The sounds of rhythm resonated through Lisner auditorium Saturday night as GW’s traditionally black sororities and fraternities performed for a nearly sold-out audience at the fifth-annual GW Step Show. About 1,500 spectators attended.

A lively audience ranged from Washington Redskin Lavar Arrington to a group of seven students from Thomas Jefferson Junior High School in Arlington, Va., who recently started their own step team.

Hosted by radio station 93.9 WKYS DJ Antonio and sponsored by the Nu Beta chapter of Alpha Phi Alpha, the show was both a dance competition and fundraiser for the Center for Sickle Cell Research and the Martin Luther King Jr. Memorial Fund for a monument on the mall. It raised about $3,000, members said.

“This is the fifth-annual show. In the past, half of the GW campus has
attended,” said Alpha Phi Alpha President Talib Hudson. “It is usually sold out. (The show) is one of the biggest step shows in the area.”

Hudson said the fraternity recruits members through events like the step show.

“We hold events and people see us, see what we’re about, and want to be a part of the fraternity,” Hudson said.

He said Alpha Phi Alpha was the first black collegiate fraternity in the country, and the fraternity is open to all races.

The evening began with singing of poet James Weldon Johnson’s “Lift Every Voice and Sing,” popularly called the black national anthem. Step teams including students from D.C. and Maryland schools from Phi Beta Sigma, Omega Psi Phi, Alpha Kappa Alpha, Zeta Phi Beta, Delta Sigma Theta and Alpha Phi Alpha alumni entertained the audience.

Freshman Libby McCaffery, a member of GW sorority Alpha Phi, said about 10 members showed up to display unity between her sorority and traditionally black-Greek organizations.

“We are all here as a sorority. It was brought up how segregated the black and white sororities are. We are interested in experiencing the kinds of events they put on because they’re different from the kinds of things we do,” McCaffery said. “The show was awesome. It was something that we wouldn’t normally be able to see.”

Other audience members gave the show good reviews.

“I was impressed with the quality of the show,” said Jason Kelley, an Alpha Phi Alpha alumnus. “Everyone seemed to be enjoying it.”

Ivan Johnson said he was at the show to support his girlfriend who was performing in the show.

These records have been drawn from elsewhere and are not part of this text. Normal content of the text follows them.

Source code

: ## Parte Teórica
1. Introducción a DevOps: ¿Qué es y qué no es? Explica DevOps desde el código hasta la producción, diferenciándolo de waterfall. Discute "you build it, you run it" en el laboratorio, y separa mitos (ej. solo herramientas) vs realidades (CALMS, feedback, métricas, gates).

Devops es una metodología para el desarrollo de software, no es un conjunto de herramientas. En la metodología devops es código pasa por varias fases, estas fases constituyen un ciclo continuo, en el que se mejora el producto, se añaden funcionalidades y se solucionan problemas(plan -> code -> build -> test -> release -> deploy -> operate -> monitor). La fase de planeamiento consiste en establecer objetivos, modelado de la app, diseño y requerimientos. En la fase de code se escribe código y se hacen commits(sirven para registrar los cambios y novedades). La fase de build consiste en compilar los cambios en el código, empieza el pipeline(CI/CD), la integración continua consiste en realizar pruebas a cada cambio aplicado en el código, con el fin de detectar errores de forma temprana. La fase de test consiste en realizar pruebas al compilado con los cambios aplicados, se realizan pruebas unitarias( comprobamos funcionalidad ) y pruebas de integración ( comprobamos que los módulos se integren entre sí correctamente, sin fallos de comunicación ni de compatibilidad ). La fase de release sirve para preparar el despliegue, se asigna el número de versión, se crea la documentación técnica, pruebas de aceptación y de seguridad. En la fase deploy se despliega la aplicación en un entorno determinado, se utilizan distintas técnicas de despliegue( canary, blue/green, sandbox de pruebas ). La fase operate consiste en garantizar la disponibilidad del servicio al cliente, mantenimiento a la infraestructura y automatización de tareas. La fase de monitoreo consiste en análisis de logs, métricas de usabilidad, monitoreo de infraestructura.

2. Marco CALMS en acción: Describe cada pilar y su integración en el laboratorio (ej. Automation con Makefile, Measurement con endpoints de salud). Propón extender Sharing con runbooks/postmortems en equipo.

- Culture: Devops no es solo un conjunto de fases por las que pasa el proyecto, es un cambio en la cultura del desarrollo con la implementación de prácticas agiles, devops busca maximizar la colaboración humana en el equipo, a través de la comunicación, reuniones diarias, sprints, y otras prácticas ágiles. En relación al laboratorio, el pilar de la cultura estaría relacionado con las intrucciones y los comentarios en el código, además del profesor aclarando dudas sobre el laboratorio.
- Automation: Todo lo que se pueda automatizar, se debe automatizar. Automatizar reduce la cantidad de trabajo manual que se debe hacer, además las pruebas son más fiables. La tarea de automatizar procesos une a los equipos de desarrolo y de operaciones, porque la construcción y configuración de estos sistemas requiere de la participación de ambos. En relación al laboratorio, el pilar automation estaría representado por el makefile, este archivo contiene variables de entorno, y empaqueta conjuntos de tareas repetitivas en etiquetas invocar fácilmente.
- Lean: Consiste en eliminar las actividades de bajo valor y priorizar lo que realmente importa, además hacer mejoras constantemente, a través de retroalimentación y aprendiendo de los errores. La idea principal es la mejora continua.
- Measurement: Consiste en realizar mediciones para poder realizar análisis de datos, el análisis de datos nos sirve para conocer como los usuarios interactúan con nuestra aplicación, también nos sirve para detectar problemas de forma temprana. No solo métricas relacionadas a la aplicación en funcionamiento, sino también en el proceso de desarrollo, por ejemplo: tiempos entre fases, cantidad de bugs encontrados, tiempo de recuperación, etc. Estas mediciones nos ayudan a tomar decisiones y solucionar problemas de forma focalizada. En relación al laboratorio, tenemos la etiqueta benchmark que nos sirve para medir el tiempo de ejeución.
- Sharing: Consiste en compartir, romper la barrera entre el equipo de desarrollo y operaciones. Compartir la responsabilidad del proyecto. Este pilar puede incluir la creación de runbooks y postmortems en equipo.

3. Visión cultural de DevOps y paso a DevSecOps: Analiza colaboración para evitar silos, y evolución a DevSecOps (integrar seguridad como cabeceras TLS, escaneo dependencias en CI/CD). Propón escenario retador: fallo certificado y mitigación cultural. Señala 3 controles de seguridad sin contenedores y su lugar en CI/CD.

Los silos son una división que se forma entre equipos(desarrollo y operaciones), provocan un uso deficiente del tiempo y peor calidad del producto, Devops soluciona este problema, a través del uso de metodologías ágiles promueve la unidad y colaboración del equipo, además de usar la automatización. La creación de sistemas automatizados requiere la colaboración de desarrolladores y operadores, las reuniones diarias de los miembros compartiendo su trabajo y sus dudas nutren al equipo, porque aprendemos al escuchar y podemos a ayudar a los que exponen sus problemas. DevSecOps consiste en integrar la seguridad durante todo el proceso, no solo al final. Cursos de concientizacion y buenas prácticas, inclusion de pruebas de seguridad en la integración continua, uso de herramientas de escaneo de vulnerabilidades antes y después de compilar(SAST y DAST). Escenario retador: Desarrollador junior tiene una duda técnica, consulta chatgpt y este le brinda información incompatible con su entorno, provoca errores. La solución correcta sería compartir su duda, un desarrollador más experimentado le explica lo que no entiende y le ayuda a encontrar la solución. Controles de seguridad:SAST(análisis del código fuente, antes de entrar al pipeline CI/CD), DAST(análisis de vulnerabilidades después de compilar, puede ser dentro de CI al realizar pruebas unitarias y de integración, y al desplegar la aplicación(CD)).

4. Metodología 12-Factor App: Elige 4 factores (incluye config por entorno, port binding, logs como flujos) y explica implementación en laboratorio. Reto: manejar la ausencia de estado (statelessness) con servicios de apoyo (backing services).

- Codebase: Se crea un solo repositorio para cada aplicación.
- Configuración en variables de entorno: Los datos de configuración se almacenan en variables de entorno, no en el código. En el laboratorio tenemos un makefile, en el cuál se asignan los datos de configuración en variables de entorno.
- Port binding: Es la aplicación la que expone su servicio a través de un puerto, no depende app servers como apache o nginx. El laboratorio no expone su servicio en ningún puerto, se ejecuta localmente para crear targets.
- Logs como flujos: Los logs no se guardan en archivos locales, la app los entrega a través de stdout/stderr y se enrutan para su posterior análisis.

“It’s good that everyone can come together and enjoy the show even though they are from different fraternities and sororities. It’s like one big family reunion,” Johnson said.

After a brief deliberation, the judges chose Omega Psi Phi as the best fraternity performer, and Alpha Kappa Alpha as the best sorority step performer. They also presented the sisters of Delta Sigma Theta with the overall best award for “stepping in unity.”